Despite the high sensitivity of PCR, there are occasional mistakes. Because PCR is so highly sensitive, it is at risk for producing false-positives due to DNA contamination. It can also give false-negatives due to Taq polymerase inhibition by the sample itself.
However, PCR offers the most time effective and high sensitivity method available for detection of mycoplasma in cell cultures.
VIDEO Preventing mycoplasma contamination
Once one culture in a laboratory has been contaminated, the mycoplasma can spread to the other cultures. This is one of the most common sources of mycoplasma contamination, along with contaminated serum and contamination from laboratory staff. Therefore, most prevention methods center around these sources.
Mycoplasmas have been shown to be sensitive to most disinfectants.

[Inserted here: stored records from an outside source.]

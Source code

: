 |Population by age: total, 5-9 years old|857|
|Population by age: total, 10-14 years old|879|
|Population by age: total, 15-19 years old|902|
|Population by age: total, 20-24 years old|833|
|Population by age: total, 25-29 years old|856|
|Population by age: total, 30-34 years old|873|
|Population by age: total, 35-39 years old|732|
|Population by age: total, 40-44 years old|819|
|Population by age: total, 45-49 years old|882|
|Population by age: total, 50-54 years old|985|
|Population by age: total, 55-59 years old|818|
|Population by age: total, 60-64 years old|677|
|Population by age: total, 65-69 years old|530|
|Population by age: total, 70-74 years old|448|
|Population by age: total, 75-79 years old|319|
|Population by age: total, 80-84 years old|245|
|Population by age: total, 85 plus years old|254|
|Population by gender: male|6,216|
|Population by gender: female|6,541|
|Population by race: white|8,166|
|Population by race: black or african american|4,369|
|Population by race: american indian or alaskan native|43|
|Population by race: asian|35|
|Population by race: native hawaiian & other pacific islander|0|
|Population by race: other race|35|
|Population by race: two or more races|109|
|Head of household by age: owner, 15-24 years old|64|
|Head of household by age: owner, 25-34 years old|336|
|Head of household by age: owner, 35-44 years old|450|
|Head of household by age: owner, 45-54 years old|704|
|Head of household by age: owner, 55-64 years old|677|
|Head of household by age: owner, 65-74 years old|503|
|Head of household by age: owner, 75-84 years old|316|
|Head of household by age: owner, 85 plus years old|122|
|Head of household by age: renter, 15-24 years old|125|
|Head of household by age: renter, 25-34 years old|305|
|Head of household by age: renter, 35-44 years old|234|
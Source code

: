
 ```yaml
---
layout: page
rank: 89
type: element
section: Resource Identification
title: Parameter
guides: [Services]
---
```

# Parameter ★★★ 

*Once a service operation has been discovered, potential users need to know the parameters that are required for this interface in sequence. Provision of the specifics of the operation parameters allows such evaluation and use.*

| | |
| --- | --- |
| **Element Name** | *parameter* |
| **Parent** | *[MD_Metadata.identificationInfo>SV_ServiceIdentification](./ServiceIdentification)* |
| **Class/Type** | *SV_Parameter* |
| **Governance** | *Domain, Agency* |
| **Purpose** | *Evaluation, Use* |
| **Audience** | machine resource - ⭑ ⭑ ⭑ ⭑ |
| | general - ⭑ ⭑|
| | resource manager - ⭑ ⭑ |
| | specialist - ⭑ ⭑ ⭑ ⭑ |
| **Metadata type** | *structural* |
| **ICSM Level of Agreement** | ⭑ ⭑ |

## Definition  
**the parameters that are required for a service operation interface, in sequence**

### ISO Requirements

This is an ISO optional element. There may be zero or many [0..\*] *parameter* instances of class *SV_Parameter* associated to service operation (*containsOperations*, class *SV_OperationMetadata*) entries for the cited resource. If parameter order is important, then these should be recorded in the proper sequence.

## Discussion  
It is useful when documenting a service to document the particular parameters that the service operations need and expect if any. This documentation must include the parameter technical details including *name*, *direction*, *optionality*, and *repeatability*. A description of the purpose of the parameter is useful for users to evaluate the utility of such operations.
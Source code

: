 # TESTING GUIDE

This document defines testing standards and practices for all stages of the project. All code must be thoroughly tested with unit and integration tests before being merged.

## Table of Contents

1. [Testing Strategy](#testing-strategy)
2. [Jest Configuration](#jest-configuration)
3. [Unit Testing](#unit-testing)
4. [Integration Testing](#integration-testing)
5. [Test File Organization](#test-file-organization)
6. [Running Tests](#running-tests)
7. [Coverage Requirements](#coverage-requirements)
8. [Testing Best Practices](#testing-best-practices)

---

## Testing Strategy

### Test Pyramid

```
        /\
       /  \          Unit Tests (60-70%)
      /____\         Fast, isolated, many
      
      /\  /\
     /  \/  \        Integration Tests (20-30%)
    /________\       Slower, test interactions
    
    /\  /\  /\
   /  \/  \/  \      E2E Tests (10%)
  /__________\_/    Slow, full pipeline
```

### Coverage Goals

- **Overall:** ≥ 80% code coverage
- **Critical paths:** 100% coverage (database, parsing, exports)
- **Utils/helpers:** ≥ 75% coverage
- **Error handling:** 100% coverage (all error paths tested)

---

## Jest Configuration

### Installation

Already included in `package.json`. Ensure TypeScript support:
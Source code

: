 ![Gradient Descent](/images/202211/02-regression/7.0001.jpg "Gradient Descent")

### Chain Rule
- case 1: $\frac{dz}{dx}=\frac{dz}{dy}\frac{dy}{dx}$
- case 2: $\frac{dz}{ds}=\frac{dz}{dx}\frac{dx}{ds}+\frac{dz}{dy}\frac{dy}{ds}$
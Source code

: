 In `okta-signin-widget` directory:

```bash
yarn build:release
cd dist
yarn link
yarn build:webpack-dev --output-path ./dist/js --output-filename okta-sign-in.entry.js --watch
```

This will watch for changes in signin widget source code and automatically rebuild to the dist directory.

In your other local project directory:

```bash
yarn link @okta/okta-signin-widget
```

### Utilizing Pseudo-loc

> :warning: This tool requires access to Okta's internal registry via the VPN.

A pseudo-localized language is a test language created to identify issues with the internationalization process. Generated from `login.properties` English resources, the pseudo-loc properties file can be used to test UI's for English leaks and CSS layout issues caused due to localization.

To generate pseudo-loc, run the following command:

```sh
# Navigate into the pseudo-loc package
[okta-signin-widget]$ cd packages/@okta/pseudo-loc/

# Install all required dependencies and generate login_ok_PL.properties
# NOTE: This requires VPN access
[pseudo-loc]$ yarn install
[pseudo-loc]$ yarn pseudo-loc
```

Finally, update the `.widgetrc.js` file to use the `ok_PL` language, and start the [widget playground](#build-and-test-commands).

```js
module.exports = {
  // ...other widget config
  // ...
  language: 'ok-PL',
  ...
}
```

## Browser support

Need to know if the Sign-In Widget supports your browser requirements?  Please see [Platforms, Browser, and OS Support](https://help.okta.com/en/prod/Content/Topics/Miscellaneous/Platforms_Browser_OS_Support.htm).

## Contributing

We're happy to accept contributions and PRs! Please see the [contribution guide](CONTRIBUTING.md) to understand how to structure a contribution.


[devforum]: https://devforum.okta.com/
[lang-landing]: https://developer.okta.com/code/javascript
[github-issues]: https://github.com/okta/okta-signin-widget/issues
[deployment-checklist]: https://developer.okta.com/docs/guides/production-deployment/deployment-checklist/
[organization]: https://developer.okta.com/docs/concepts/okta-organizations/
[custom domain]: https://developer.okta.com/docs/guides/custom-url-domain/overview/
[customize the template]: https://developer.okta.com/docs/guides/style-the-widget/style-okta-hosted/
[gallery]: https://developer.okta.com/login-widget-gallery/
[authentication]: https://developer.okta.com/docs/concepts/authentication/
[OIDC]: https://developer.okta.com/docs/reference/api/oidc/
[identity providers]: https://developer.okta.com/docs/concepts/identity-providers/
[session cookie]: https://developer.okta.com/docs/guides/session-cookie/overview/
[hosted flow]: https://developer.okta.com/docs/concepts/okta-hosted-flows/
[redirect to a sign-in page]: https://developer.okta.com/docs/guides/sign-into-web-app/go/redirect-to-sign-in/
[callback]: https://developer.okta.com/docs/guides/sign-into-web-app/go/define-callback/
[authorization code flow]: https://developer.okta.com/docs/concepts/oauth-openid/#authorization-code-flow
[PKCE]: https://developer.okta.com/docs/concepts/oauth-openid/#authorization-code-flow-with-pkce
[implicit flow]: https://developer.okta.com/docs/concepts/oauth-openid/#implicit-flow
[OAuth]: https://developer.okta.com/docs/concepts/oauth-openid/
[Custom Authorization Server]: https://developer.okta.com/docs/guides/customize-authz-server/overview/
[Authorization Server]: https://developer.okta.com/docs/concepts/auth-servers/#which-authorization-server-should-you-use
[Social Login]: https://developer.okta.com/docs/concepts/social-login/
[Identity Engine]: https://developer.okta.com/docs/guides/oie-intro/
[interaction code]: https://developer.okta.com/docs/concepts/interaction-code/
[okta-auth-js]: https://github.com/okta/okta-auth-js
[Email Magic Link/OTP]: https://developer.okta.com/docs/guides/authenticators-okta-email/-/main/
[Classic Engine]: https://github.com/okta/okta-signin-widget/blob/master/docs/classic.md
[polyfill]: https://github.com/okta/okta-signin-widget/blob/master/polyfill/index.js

Because of this, sterile cell culture work should be conducted in a fume hood with disinfected surfaces and devices. Specifically, a vertical laminar-flow biohazard fume hood is recommended.
Regular cleaning of other surfaces in the laboratory, such as sinks and floors, should be conducted to minimize environmental contamination.
To avoid contaminated serum or other reagents, these should only be purchased from trustworthy suppliers.
Suppliers should be testing their products for mycoplasma contamination, and the receiving laboratory is encouraged to quarantine incoming products until their contamination status is established.
An existing mycoplasma contamination can be hard to eliminate. They are not susceptible to most antibiotics, can’t be filtered out, and can even sometimes “hide”. Widespread regular use of antibiotics targeting mycoplasma is not recommended, for fear of resistant bacteria.
The most effective and reliable way of preventing mycoplasma from spreading is to eliminate samples where it is found.